··· Supplied material
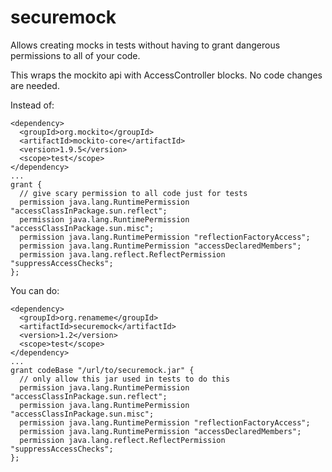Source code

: # securemock
Allows creating mocks in tests without having to grant dangerous permissions to all of your code.

This wraps the mockito api with AccessController blocks. No code changes are needed.

Instead of:

    <dependency>
      <groupId>org.mockito</groupId>
      <artifactId>mockito-core</artifactId>
      <version>1.9.5</version>
      <scope>test</scope>
    </dependency>
    ...
    grant {
      // give scary permission to all code just for tests
      permission java.lang.RuntimePermission "accessClassInPackage.sun.reflect";
      permission java.lang.RuntimePermission "accessClassInPackage.sun.misc";
      permission java.lang.RuntimePermission "reflectionFactoryAccess";
      permission java.lang.RuntimePermission "accessDeclaredMembers";
      permission java.lang.reflect.ReflectPermission "suppressAccessChecks";
    };

You can do:

    <dependency>
      <groupId>org.renameme</groupId>
      <artifactId>securemock</artifactId>
      <version>1.2</version>
      <scope>test</scope>
    </dependency>
    ...
    grant codeBase "/url/to/securemock.jar" {
      // only allow this jar used in tests to do this
      permission java.lang.RuntimePermission "accessClassInPackage.sun.reflect";
      permission java.lang.RuntimePermission "accessClassInPackage.sun.misc";
      permission java.lang.RuntimePermission "reflectionFactoryAccess";
      permission java.lang.RuntimePermission "accessDeclaredMembers";
      permission java.lang.reflect.ReflectPermission "suppressAccessChecks";
    };
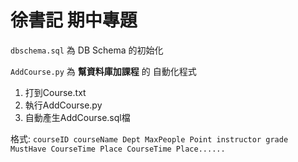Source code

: # 徐書記 期中專題

`dbschema.sql` 為 DB Schema 的初始化

`AddCourse.py` 為 **幫資料庫加課程** 的 自動化程式

1. 打到Course.txt
2. 執行AddCourse.py
3. 自動產生AddCourse.sql檔

格式:
`courseID courseName Dept MaxPeople Point instructor grade MustHave CourseTime Place CourseTime Place......`
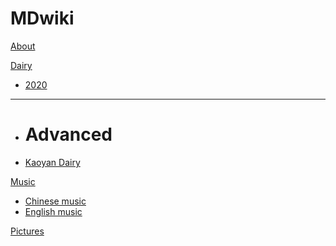 # MDwiki

[About](index.md)

[Dairy]()

  * [2020](dairy/2020.md)
- - - -
  * # Advanced
  * [Kaoyan Dairy](dairy/kaoyandairy.md)

[Music]()

  * [Chinese music](music/chinesemusic.md)
  * [English music](music/levy_processes.md)

[Pictures](coding/PythonNote.md)


<script src="https://polyfill.io/v3/polyfill.min.js?features=es6"></script>
<script id="MathJax-script" async src="https://cdn.jsdelivr.net/npm/mathjax@3/es5/tex-mml-chtml.js"></script>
······
- **Task item**: Repeat all of the records verbatim, leaving out the pictures.

- **Task solution**:
Source code

: # securemock
Allows creating mocks in tests without having to grant dangerous permissions to all of your code.

This wraps the mockito api with AccessController blocks. No code changes are needed.

Instead of:

    <dependency>
      <groupId>org.mockito</groupId>
      <artifactId>mockito-core</artifactId>
      <version>1.9.5</version>
      <scope>test</scope>
    </dependency>
    ...
    grant {
      // give scary permission to all code just for tests
      permission java.lang.RuntimePermission "accessClassInPackage.sun.reflect";
      permission java.lang.RuntimePermission "accessClassInPackage.sun.misc";
      permission java.lang.RuntimePermission "reflectionFactoryAccess";
      permission java.lang.RuntimePermission "accessDeclaredMembers";
      permission java.lang.reflect.ReflectPermission "suppressAccessChecks";
    };

You can do:

    <dependency>
      <groupId>org.renameme</groupId>
      <artifactId>securemock</artifactId>
      <version>1.2</version>
      <scope>test</scope>
    </dependency>
    ...
    grant codeBase "/url/to/securemock.jar" {
      // only allow this jar used in tests to do this
      permission java.lang.RuntimePermission "accessClassInPackage.sun.reflect";
      permission java.lang.RuntimePermission "accessClassInPackage.sun.misc";
      permission java.lang.RuntimePermission "reflectionFactoryAccess";
      permission java.lang.RuntimePermission "accessDeclaredMembers";
      permission java.lang.reflect.ReflectPermission "suppressAccessChecks";
    };
Source code

: # 徐書記 期中專題

`dbschema.sql` 為 DB Schema 的初始化

`AddCourse.py` 為 **幫資料庫加課程** 的 自動化程式

1. 打到Course.txt
2. 執行AddCourse.py
3. 自動產生AddCourse.sql檔

格式:
`courseID courseName Dept MaxPeople Point instructor grade MustHave CourseTime Place CourseTime Place......`
 # MDwiki

[About](index.md)

[Dairy]()

  * [2020](dairy/2020.md)
- - - -
  * # Advanced
  * [Kaoyan Dairy](dairy/kaoyandairy.md)

[Music]()

  * [Chinese music](music/chinesemusic.md)
  * [English music](music/levy_processes.md)

[Pictures](coding/PythonNote.md)


<script src="https://polyfill.io/v3/polyfill.min.js?features=es6"></script>
<script id="MathJax-script" async src="https://cdn.jsdelivr.net/npm/mathjax@3/es5/tex-mml-chtml.js"></script>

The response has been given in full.